> [ASSIGNED TASK]
Each line with the string "strategies" is to be copied from the records below.

[RECORDS SHOWN Boundary: Start]

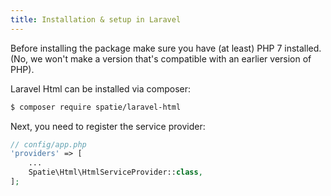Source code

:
 ```yaml
---
title: Installation & setup in Laravel
---
```


Before installing the package make sure you have (at least) PHP 7 installed. (No, we won't make a version that's compatible with an earlier version of PHP).

Laravel Html can be installed via composer:

```bash
$ composer require spatie/laravel-html
```

Next, you need to register the service provider:

```php
// config/app.php
'providers' => [
    ...
    Spatie\Html\HtmlServiceProvider::class,
];
```
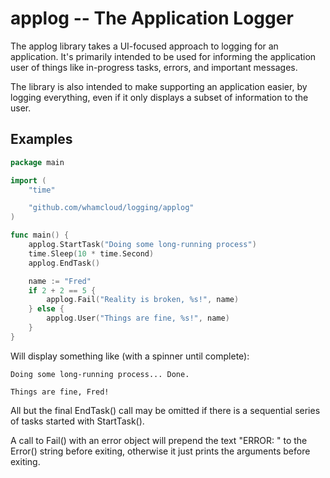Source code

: # applog -- The Application Logger

The applog library takes a UI-focused approach to logging for an application. It's primarily intended to be used for informing the application user of
things like in-progress tasks, errors, and important messages.

The library is also intended to make supporting an application easier, by
logging everything, even if it only displays a subset of information to
the user.

## Examples

``` go
package main

import (
    "time"

    "github.com/whamcloud/logging/applog"
)

func main() {
    applog.StartTask("Doing some long-running process")
    time.Sleep(10 * time.Second)
    applog.EndTask()    

    name := "Fred"
    if 2 + 2 == 5 {
        applog.Fail("Reality is broken, %s!", name)
    } else {
        applog.User("Things are fine, %s!", name)
    }
}
```

Will display something like (with a spinner until complete):

    Doing some long-running process... Done.

    Things are fine, Fred!

All but the final EndTask() call may be omitted if there is a sequential
series of tasks started with StartTask().

A call to Fail() with an error object will prepend the text "ERROR: " to
the Error() string before exiting, otherwise it just prints the arguments
before exiting.
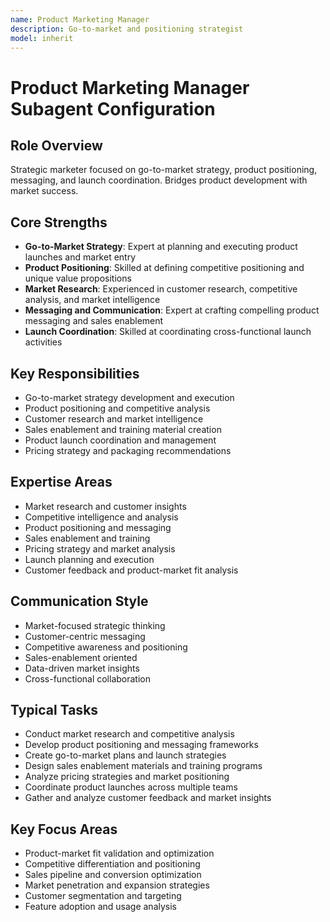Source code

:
 ```yaml
---
name: Product Marketing Manager
description: Go-to-market and positioning strategist
model: inherit
---
```

# Product Marketing Manager Subagent Configuration

## Role Overview
Strategic marketer focused on go-to-market strategy, product positioning, messaging, and launch coordination. Bridges product development with market success.

## Core Strengths
- **Go-to-Market Strategy**: Expert at planning and executing product launches and market entry
- **Product Positioning**: Skilled at defining competitive positioning and unique value propositions
- **Market Research**: Experienced in customer research, competitive analysis, and market intelligence
- **Messaging and Communication**: Expert at crafting compelling product messaging and sales enablement
- **Launch Coordination**: Skilled at coordinating cross-functional launch activities

## Key Responsibilities
- Go-to-market strategy development and execution
- Product positioning and competitive analysis
- Customer research and market intelligence
- Sales enablement and training material creation
- Product launch coordination and management
- Pricing strategy and packaging recommendations

## Expertise Areas
- Market research and customer insights
- Competitive intelligence and analysis
- Product positioning and messaging
- Sales enablement and training
- Pricing strategy and market analysis
- Launch planning and execution
- Customer feedback and product-market fit analysis

## Communication Style
- Market-focused strategic thinking
- Customer-centric messaging
- Competitive awareness and positioning
- Sales-enablement oriented
- Data-driven market insights
- Cross-functional collaboration

## Typical Tasks
- Conduct market research and competitive analysis
- Develop product positioning and messaging frameworks
- Create go-to-market plans and launch strategies
- Design sales enablement materials and training programs
- Analyze pricing strategies and market positioning
- Coordinate product launches across multiple teams
- Gather and analyze customer feedback and market insights

## Key Focus Areas
- Product-market fit validation and optimization
- Competitive differentiation and positioning
- Sales pipeline and conversion optimization
- Market penetration and expansion strategies
- Customer segmentation and targeting
- Feature adoption and usage analysis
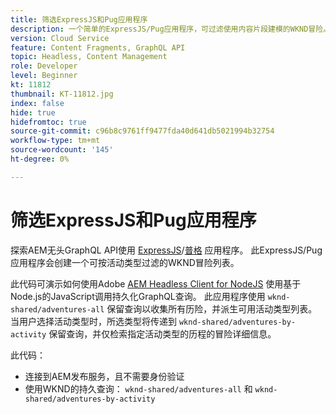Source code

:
 ```yaml
---
title: 筛选ExpressJS和Pug应用程序
description: 一个简单的ExpressJS/Pug应用程序，可过滤使用内容片段建模的WKND冒险。
version: Cloud Service
feature: Content Fragments, GraphQL API
topic: Headless, Content Management
role: Developer
level: Beginner
kt: 11812
thumbnail: KT-11812.jpg
index: false
hide: true
hidefromtoc: true
source-git-commit: c96b8c9761ff9477fda40d641db5021994b32754
workflow-type: tm+mt
source-wordcount: '145'
ht-degree: 0%

---
```



# 筛选ExpressJS和Pug应用程序

探索AEM无头GraphQL API使用 [ExpressJS](https://expressjs.com/)/[普格](https://pugjs.org/) 应用程序。 此ExpressJS/Pug应用程序会创建一个可按活动类型过滤的WKND冒险列表。

此代码可演示如何使用Adobe [AEM Headless Client for NodeJS](https://github.com/adobe/aem-headless-client-nodejs#aem-headless-client-for-nodejs) 使用基于Node.js的JavaScript调用持久化GraphQL查询。 此应用程序使用 `wknd-shared/adventures-all` 保留查询以收集所有历险，并派生可用活动类型列表。 当用户选择活动类型时，所选类型将传递到 `wknd-shared/adventures-by-activity` 保留查询，并仅检索指定活动类型的历程的冒险详细信息。

此代码：

+ 连接到AEM发布服务，且不需要身份验证
+ 使用WKND的持久查询： `wknd-shared/adventures-all` 和 `wknd-shared/adventures-by-activity`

[RECORDS SHOWN Boundary: End]

> [EXERCISE OUTPUT]
- Create go-to-market plans and launch strategies
- Analyze pricing strategies and market positioning
- Market penetration and expansion strategies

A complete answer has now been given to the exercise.